False logs refer to unexpected and incorrect data that are generated during system operations, and system malfunction is considered as the main cause of false logs, which usually misses events (i.e., some events are not recorded in logs) [6] or adds redundant events (i.e., some events are repeatedly recorded in logs) [7] to event logs. Infrequent behaviors are behaviors that are not expected to occur but actually happen with very low frequency in real execution, the existence of which also seriously impacts the extraction of process models [8]. The above-mentioned incorrect or infrequent data in real-life logs (collectively called noises in this paper) [9] not only increase the complexity of discovered process models, but also reduce their precision [10]. Thus, in many cases, approximations to the process model can be discovered by applying a fraction of the event data [11].
In general, business process activities are performed in accordance with a well-designed process model (i.e., Reference Model), and the execution of these activities are recorded in logs for process discovering. However, noises that are unexpectedly generated in logs during real executions greatly impede the discovering. As shown in Fig. 1, the reference model contains only sequential and exclusive structure, which means the recorded logs should contain only two types of traces (i.e., trace
Example of negative effects of noise.
To improve the results of process discovering, a range of methods have been proposed to filter noises in event logs. However, some of them cannot detect all types of noise, such as missing events, while others affect the quality of discovered models for small logs by removing entire traces rather than specific incorrect events from logs [6, 5, 9]. To address these problems, in this paper, we propose a novel method of filtering out noises in event logs, called Double Granularity Filtering (DGF), to ease process discovery based on the concept of dependency. Here, dependency refers to the relationship between events in recorded logs, indicating the probability of one event occurring after another. The higher the dependency value between two events, the stronger their relationship would be. In our opinion, closely related events are more likely to be normal, while loosely related events are more likely to be infrequent behaviors. More specifically, in our method, we couple local dependency and global dependency as mixed dependency to conduct fine-grained filtering of abnormal events based on statistical probability. Here, we use local dependency to denote the frequency of two sequentially occurring events among all paired ones beginning with the first event or ending with the second one, while global dependency is defined to denote the frequency of two sequentially occurring events in the whole log. In addition, considering that fine-grained filtering is not detectable for some specific scenarios such as event lost, we add a coarse-grained filtering to the method for removing traces through a double-tier penalty mechanism to achieve double granularity filtering. Comparison experiments on synthetic and real-life datasets with two other filtering methods verify the precision and superiority of our method.
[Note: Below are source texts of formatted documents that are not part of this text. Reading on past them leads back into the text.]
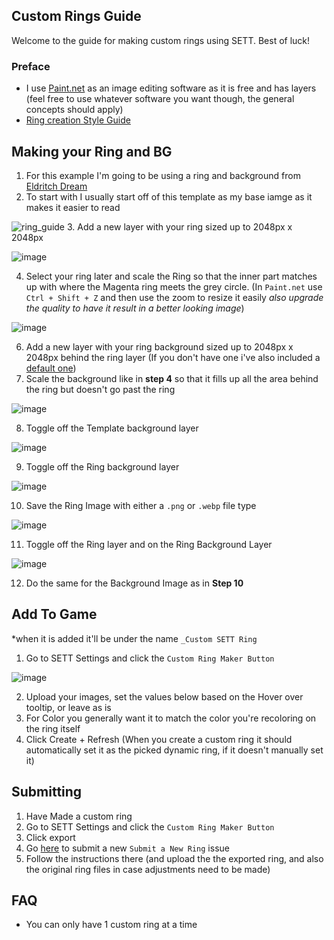 ## Custom Rings Guide
Welcome to the guide for making custom rings using SETT. Best of luck!
### Preface
- I use [Paint.net](https://www.getpaint.net/) as an image editing software as it is free and has layers (feel free to use whatever software you want though, the general concepts should apply)
- [Ring creation Style Guide](https://foundryvtt.com/article/dynamic-token-rings/)
## Making your Ring and BG
1. For this example I'm going to be using a ring and background from [Eldritch Dream](https://ko-fi.com/eldritchdream)
2. To start with I usually start off of this template as my base iamge as it makes it easier to read

![ring_guide](https://github.com/user-attachments/assets/16747cc7-9d2e-4554-b3d5-b81514bc5ce6)
3. Add a new layer with your ring sized up to 2048px x 2048px

![image](https://github.com/user-attachments/assets/e9df35e5-747d-4a17-b620-0cae65ed8cdc)

4. Select your ring later and scale the Ring so that the inner part matches up with where the Magenta ring meets the grey circle. (In `Paint.net` use `Ctrl + Shift + Z` and then use the zoom to resize it easily _also upgrade the quality to have it result in a better looking image_)

![image](https://github.com/user-attachments/assets/60989abe-7570-4ab9-8e83-58cc1e6ed94c)

6. Add a new layer with your ring background sized up to 2048px x 2048px behind the ring layer (If you don't have one i've also included a [default one](https://raw.githubusercontent.com/ChasarooniZ/More-Dynamic-Token-Rings/master/tutorial/ring_background_DEFAULT.webp))
7. Scale the background like in **step 4** so that it fills up all the area behind the ring but doesn't go past the ring

![image](https://github.com/user-attachments/assets/dec474c0-6a02-4387-8d48-73864c71c4a4)

8. Toggle off the Template background layer

![image](https://github.com/user-attachments/assets/6a7be843-b9cc-4190-bd30-0606b0301c99)

9. Toggle off the Ring background layer

![image](https://github.com/user-attachments/assets/631463bd-59df-478c-97d7-0bd7b558bee8)

10. Save the Ring Image with either a `.png` or `.webp` file type

![image](https://github.com/user-attachments/assets/68f692af-c955-4f6b-a8c7-465783177294)

11. Toggle off the Ring layer and on the Ring Background Layer

![image](https://github.com/user-attachments/assets/76d94216-09a1-40cb-a5c1-36a941355bf2)

12. Do the same for the Background Image as in **Step 10**

## Add To Game
*when it is added it'll be under the name `_Custom SETT Ring`
1. Go to SETT Settings and click the `Custom Ring Maker Button`

![image](https://github.com/user-attachments/assets/630865be-7a79-4e3f-936c-03d8f9036f0e)

2. Upload your images, set the values below based on the Hover over tooltip, or leave as is
3. For Color you generally want it to match the color you're recoloring on the ring itself
4. Click Create + Refresh (When you create a custom ring it should automatically set it as the picked dynamic ring, if it doesn't manually set it)

## Submitting
1. Have Made a custom ring
2. Go to SETT Settings and click the `Custom Ring Maker Button`
3. Click export
4. Go [here](https://github.com/ChasarooniZ/More-Dynamic-Token-Rings/issues/new/choose) to submit a new `Submit a New Ring` issue
5. Follow the instructions there (and upload the the exported ring, and also the original ring files in case adjustments need to be made)

## FAQ
- You can only have 1 custom ring at a time
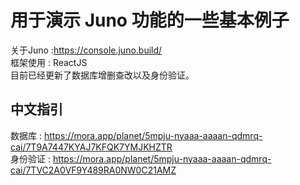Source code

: # 用于演示 Juno 功能的一些基本例子

关于Juno :https://console.juno.build/ \
框架使用 : ReactJS \
目前已经更新了数据库增删查改以及身份验证。


## 中文指引
数据库 : https://mora.app/planet/5mpju-nyaaa-aaaan-qdmrq-cai/7T9A7447KYAJ7KFQK7YMJKHZTR \
身份验证 : https://mora.app/planet/5mpju-nyaaa-aaaan-qdmrq-cai/7TVC2A0VF9Y489RA0NW0C21AMZ

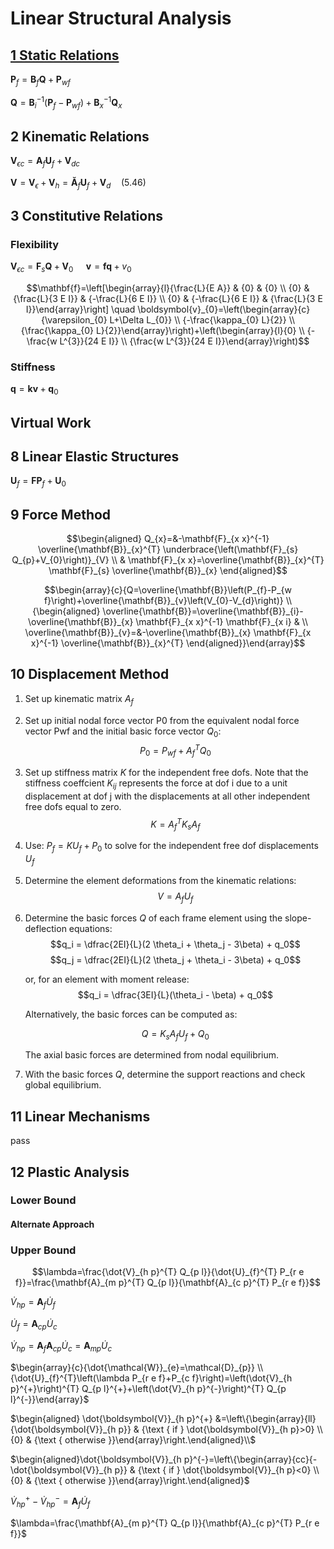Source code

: # Linear Structural Analysis


## [1 Static Relations]()

$\mathbf{P}_f=\mathbf{B}_f\mathbf{Q}+\mathbf{P}_{wf}$

$\mathbf{Q} = \mathbf{B}^{-1}_i\left(\mathbf{P}_f-\mathbf{P}_{wf}\right)+\mathbf{B}^{-1}_x\mathbf{Q}_x$

## 2 Kinematic Relations

$\mathbf{V}_{\epsilon c}= \mathbf{A}_{f}\mathbf{U}_f+\mathbf{V}_{dc}$

$\mathbf{V} = \mathbf{V}_{\epsilon}+\mathbf{V}_{h} = \mathbf{\breve{A}}_f\mathbf{U}_f+\mathbf{V}_d \quad (5.46)$

## 3 Constitutive Relations

### Flexibility

$\mathbf{V}_{\epsilon c}= \mathbf{F}_{s}\mathbf{Q}+\mathbf{V}_{0}\quad$ $\boldsymbol{v} = \mathbf{fq} + v_0$


$$\mathbf{f}=\left[\begin{array}{l}{\frac{L}{E A}} & {0} & {0} \\ {0} & {\frac{L}{3 E I}} & {-\frac{L}{6 E I}} \\ {0} & {-\frac{L}{6 E I}} & {\frac{L}{3 E I}}\end{array}\right] \quad \boldsymbol{v}_{0}=\left(\begin{array}{c}{\varepsilon_{0} L+\Delta L_{0}} \\ {-\frac{\kappa_{0} L}{2}} \\ {\frac{\kappa_{0} L}{2}}\end{array}\right)+\left(\begin{array}{l}{0} \\ {-\frac{w L^{3}}{24 E I}} \\ {\frac{w L^{3}}{24 E I}}\end{array}\right)$$

### Stiffness

$\boldsymbol{q} = \mathbf{k}\boldsymbol{v} + \boldsymbol{q}_0$



## Virtual Work


## 8 Linear Elastic Structures

$\mathbf{U}_f = \mathbf{F}\mathbf{P}_f+\mathbf{U}_{0}$

## 9 Force Method

$$\begin{aligned} Q_{x}=&-\mathbf{F}_{x x}^{-1} \overline{\mathbf{B}}_{x}^{T} \underbrace{\left(\mathbf{F}_{s} Q_{p}+V_{0}\right)}_{V} \\ & \mathbf{F}_{x x}=\overline{\mathbf{B}}_{x}^{T} \mathbf{F}_{s} \overline{\mathbf{B}}_{x} \end{aligned}$$

$$\begin{array}{c}{Q=\overline{\mathbf{B}}\left(P_{f}-P_{w f}\right)+\overline{\mathbf{B}}_{v}\left(V_{0}-V_{d}\right)} \\ {\begin{aligned} \overline{\mathbf{B}}=\overline{\mathbf{B}}_{i}-\overline{\mathbf{B}}_{x} \mathbf{F}_{x x}^{-1} \mathbf{F}_{x i} & \\ \overline{\mathbf{B}}_{v}=&-\overline{\mathbf{B}}_{x} \mathbf{F}_{x x}^{-1} \overline{\mathbf{B}}_{x}^{T} \end{aligned}}\end{array}$$

## 10 Displacement Method

1. Set up kinematic matrix $A_f$

2. Set up initial nodal force vector P0 from the equivalent nodal force vector Pwf and the initial basic force vector $Q_0$:
   $$P_0 = P_{wf} + A^T_f Q_0$$

3. Set up stiffness matrix $K$ for the independent free dofs. Note that the stiffness coeffcient $K_{ij}$ represents the force at dof i due to a unit displacement at dof j with the displacements at all other independent free dofs equal to zero.
   $$K = A^T_f K_s A_f$$

4. Use: $P_f = K U_f + P_0$ to solve for the independent free dof displacements $U_f$

5. Determine the element deformations from the kinematic relations:
   $$V = A_fU_f$$

6. Determine the basic forces $Q$ of each frame element using the slope-deflection equations:
   $$q_i = \dfrac{2EI}{L}(2 \theta_i + \theta_j - 3\beta) + q_0$$
   $$q_j = \dfrac{2EI}{L}(2 \theta_j + \theta_i - 3\beta) + q_0$$

   or, for an element with moment release:
   $$q_i = \dfrac{3EI}{L}(\theta_i - \beta) + q_0$$

    Alternatively, the basic forces can be computed as:

    $$Q = K_s A_f U_f + Q_0$$

    The axial basic forces are determined from nodal equilibrium.

7. With the basic forces $Q$, determine the support reactions and check global equilibrium.

## 11 Linear Mechanisms

pass

## 12 Plastic Analysis

### Lower Bound 

#### Alternate Approach

### Upper Bound

$$\lambda=\frac{\dot{V}_{h p}^{T} Q_{p l}}{\dot{U}_{f}^{T} P_{r e f}}=\frac{\mathbf{A}_{m p}^{T} Q_{p l}}{\mathbf{A}_{c p}^{T} P_{r e f}}$$

$\dot{V}_{h p}=\mathbf{A}_{f} \dot{U}_{f}$

$\dot{U}_{f}=\mathbf{A}_{c p} \dot{U}_{c}$

$\dot{V}_{h p}=\mathbf{A}_{f} \mathbf{A}_{c p} \dot{U}_{c}=\mathbf{A}_{m p} \dot{U}_{c}$

$\begin{array}{c}{\dot{\mathcal{W}}_{e}=\mathcal{D}_{p}} \\ {\dot{U}_{f}^{T}\left(\lambda P_{r e f}+P_{c f}\right)=\left(\dot{V}_{h p}^{+}\right)^{T} Q_{p l}^{+}+\left(\dot{V}_{h p}^{-}\right)^{T} Q_{p l}^{-}}\end{array}$

$\begin{aligned} \dot{\boldsymbol{V}}_{h p}^{+} &=\left\{\begin{array}{ll}{\dot{\boldsymbol{V}}_{h p}} & {\text { if } \dot{\boldsymbol{V}}_{h p}>0} \\ {0} & {\text { otherwise }}\end{array}\right.\end{aligned}\\$

$\begin{aligned}\dot{\boldsymbol{V}}_{h p}^{-}=\left\{\begin{array}{cc}{-\dot{\boldsymbol{V}}_{h p}} & {\text { if } \dot{\boldsymbol{V}}_{h p}<0} \\ {0} & {\text { otherwise }}\end{array}\right.\end{aligned}$

$\dot{V}_{h p}^{+}-\dot{V}_{h p}^{-}=\mathbf{A}_{f} \dot{U}_{f}$



$\lambda=\frac{\mathbf{A}_{m p}^{T} Q_{p l}}{\mathbf{A}_{c p}^{T} P_{r e f}}$
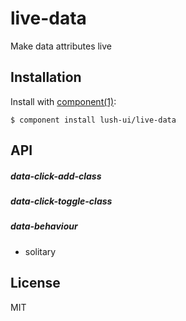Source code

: 
# live-data

  Make data attributes live

## Installation

  Install with [component(1)](http://component.io):

    $ component install lush-ui/live-data

## API
##### data-click-add-class
##### data-click-toggle-class
##### data-behaviour
- solitary

## License

  MIT
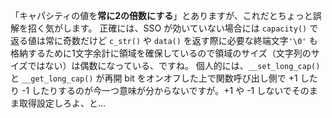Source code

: 「キャパシティの値を**常に2の倍数にする**」とありますが、これだとちょっと誤解を招く気がします。
正確には、SSO が効いていない場合には `capacity()` で返る値は常に奇数だけど `c_str()` や `data()` を返す際に必要な終端文字`'\0'` も格納するために1文字余計に領域を確保しているので領域のサイズ（文字列のサイズではない）は偶数になっている、ですね。
個人的には、`__set_long_cap()` と `__get_long_cap()` が再開 bit をオンオフした上で関数呼び出し側で +1 したり -1 したりするのが今一つ意味が分からないですが。+1 や -1 しないでそのまま取得設定しろよ、と…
The major contributions of our paper are as follows: 1) We propose a novel double granularity filtering method, which considers both the events and traces, to detect noises more precisely. 2) We introduce the definitions of Local and Global Dependency to reflect the relation of two events precisely. 3) We define a concept of parallel block to detect missing events that are supposed to exist in the parallel structure. 4) We conduct extensive experiments to verify the effectiveness of our method on synthetic logs and five real-life datasets by comparing it with other state-of-the-art filtering methods.
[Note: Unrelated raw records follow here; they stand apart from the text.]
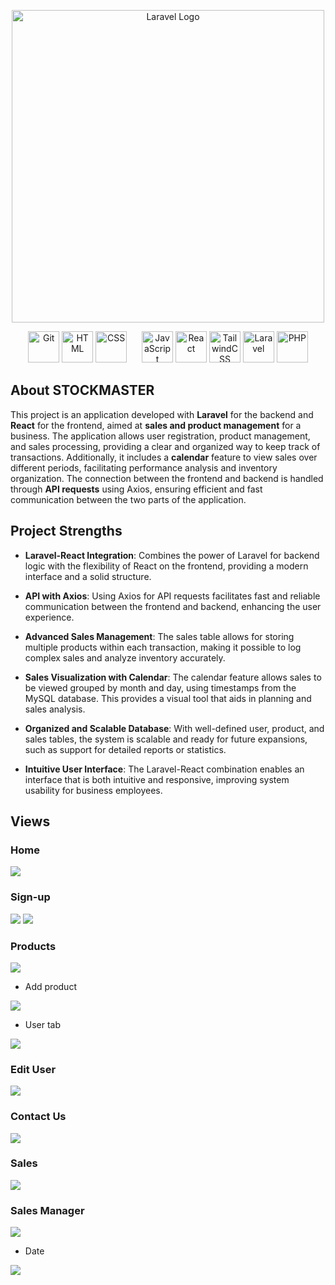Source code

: 
<p  align="center"><a  href="https://laravel.com"  target="_blank"><img  src="https://github.com/FabryLora/StockMaster/blob/master/frontend/src/assets/logo-no-background.png?raw=true"  width="500"  alt="Laravel Logo"></a></p>


<p align="center">
  <img alt="Git" width="50px" src="https://cdn.jsdelivr.net/gh/devicons/devicon/icons/git/git-original.svg" />
  <img alt="HTML" width="50px" src="https://cdn.jsdelivr.net/gh/devicons/devicon/icons/html5/html5-plain.svg" />
  <img alt="CSS" width="50px" src="https://cdn.jsdelivr.net/gh/devicons/devicon/icons/css3/css3-plain.svg" style="margin-right: 20px;" />
  <img alt="JavaScript" width="50px" src="https://cdn.jsdelivr.net/gh/devicons/devicon/icons/javascript/javascript-original.svg" />
  <img alt="React" width="50px" src="https://cdn.jsdelivr.net/gh/devicons/devicon/icons/react/react-original.svg" />
  <img alt="TailwindCSS" width="50px" src="https://cdn.jsdelivr.net/gh/devicons/devicon/icons/tailwindcss/tailwindcss-original.svg" />
  <img alt="Laravel" width="50px" src="https://cdn.jsdelivr.net/gh/devicons/devicon/icons/laravel/laravel-original.svg" />
  <img alt="PHP" width="50px" src="https://cdn.jsdelivr.net/gh/devicons/devicon/icons/php/php-original.svg" />
</p>

  

## About STOCKMASTER

  

This project is an application developed with **Laravel** for the backend and **React** for the frontend, aimed at **sales and product management** for a business. The application allows user registration, product management, and sales processing, providing a clear and organized way to keep track of transactions. Additionally, it includes a **calendar** feature to view sales over different periods, facilitating performance analysis and inventory organization. The connection between the frontend and backend is handled through **API requests** using Axios, ensuring efficient and fast communication between the two parts of the application.

## Project Strengths  

-   **Laravel-React Integration**: Combines the power of Laravel for backend logic with the flexibility of React on the frontend, providing a modern interface and a solid structure.
    
-   **API with Axios**: Using Axios for API requests facilitates fast and reliable communication between the frontend and backend, enhancing the user experience.
    
-   **Advanced Sales Management**: The sales table allows for storing multiple products within each transaction, making it possible to log complex sales and analyze inventory accurately.
    
-   **Sales Visualization with Calendar**: The calendar feature allows sales to be viewed grouped by month and day, using timestamps from the MySQL database. This provides a visual tool that aids in planning and sales analysis.
    
-   **Organized and Scalable Database**: With well-defined user, product, and sales tables, the system is scalable and ready for future expansions, such as support for detailed reports or statistics.
    
-   **Intuitive User Interface**: The Laravel-React combination enables an interface that is both intuitive and responsive, improving system usability for business employees.

  

## Views
### Home
<img src="https://github.com/FabryLora/StockMaster/blob/master/frontend/src/assets/home/home.png?raw=true" />

### Sign-up
<img src="https://github.com/FabryLora/StockMaster/blob/master/frontend/src/assets/regis/signup.png?raw=true">
<img src="https://github.com/FabryLora/StockMaster/blob/master/frontend/src/assets/regis/Login.png?raw=true" />

### Products
<img src="https://github.com/FabryLora/StockMaster/blob/master/frontend/src/assets/productos/productosnew.png?raw=true" />

- Add product
<img src="https://github.com/FabryLora/StockMaster/blob/master/frontend/src/assets/productos/addproduct.gif?raw=true" />

- User tab
<img src="https://github.com/FabryLora/StockMaster/blob/master/frontend/src/assets/productos/user.gif?raw=true"/>

### Edit User
<img src="https://github.com/FabryLora/StockMaster/blob/master/frontend/src/assets/edituser.png?raw=true"/>

### Contact Us
<img src="https://github.com/FabryLora/StockMaster/blob/master/frontend/src/assets/contact.png?raw=true"/>

### Sales
<img src="https://raw.githubusercontent.com/FabryLora/StockMaster/refs/heads/master/frontend/src/assets/ventas/sales.webp" />

### Sales Manager
<img src="https://raw.githubusercontent.com/FabryLora/StockMaster/refs/heads/master/frontend/src/assets/gestor/gestordeventas.webp" />

- Date

<img src="https://github.com/FabryLora/StockMaster/blob/master/frontend/src/assets/gestor/daysale.png?raw=true" />
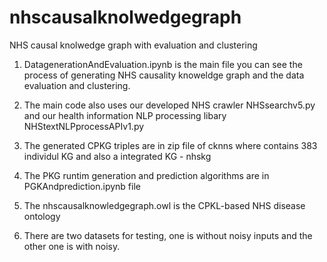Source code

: # nhscausalknolwedgegraph
NHS causal knolwedge graph with evaluation and clustering

1. DatagenerationAndEvaluation.ipynb is the main file you can see the process of generating NHS causality knoweldge graph and the data evaluation and clustering. 

2. The main code also uses our developed NHS crawler NHSsearchv5.py and our health information NLP processing libary NHStextNLPprocessAPIv1.py 

3. The generated CPKG triples are in zip file of cknns where contains 383 individul KG and also a integrated KG - nhskg

4. The PKG runtim generation and prediction algorithms are in PGKAndprediction.ipynb file

5. The nhscausalknowledgegraph.owl is the CPKL-based NHS disease ontology

6. There are two datasets for testing, one is without noisy inputs and the other one is with noisy. 
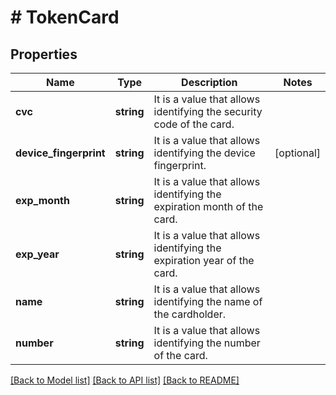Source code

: # # TokenCard

## Properties

Name | Type | Description | Notes
------------ | ------------- | ------------- | -------------
**cvc** | **string** | It is a value that allows identifying the security code of the card. |
**device_fingerprint** | **string** | It is a value that allows identifying the device fingerprint. | [optional]
**exp_month** | **string** | It is a value that allows identifying the expiration month of the card. |
**exp_year** | **string** | It is a value that allows identifying the expiration year of the card. |
**name** | **string** | It is a value that allows identifying the name of the cardholder. |
**number** | **string** | It is a value that allows identifying the number of the card. |

[[Back to Model list]](../../README.md#models) [[Back to API list]](../../README.md#endpoints) [[Back to README]](../../README.md)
The rest of this paper is structured as follows: After discussing the related work of log noises filtering in Section 2, we introduce preliminaries and details of our method in Section 3. Section 4 evaluates our method on multiple datasets against existing methods. Finally, we conclude the paper and discuss future works in Section 5.
Given the growing availability of event logs, an equally growing interest is drawn on automated process discovery [12]. However, noises in event logs always decrease the understandability of discovered models. To address this problem, during the past years, various techniques have been put forward to remove the impact of noises for better process model discovery during the past decade. Due to the fact that the implementation of noise filtering is mainly distributed in two different stages of process mining, the related researches on noise detection are accordingly divided into two categories.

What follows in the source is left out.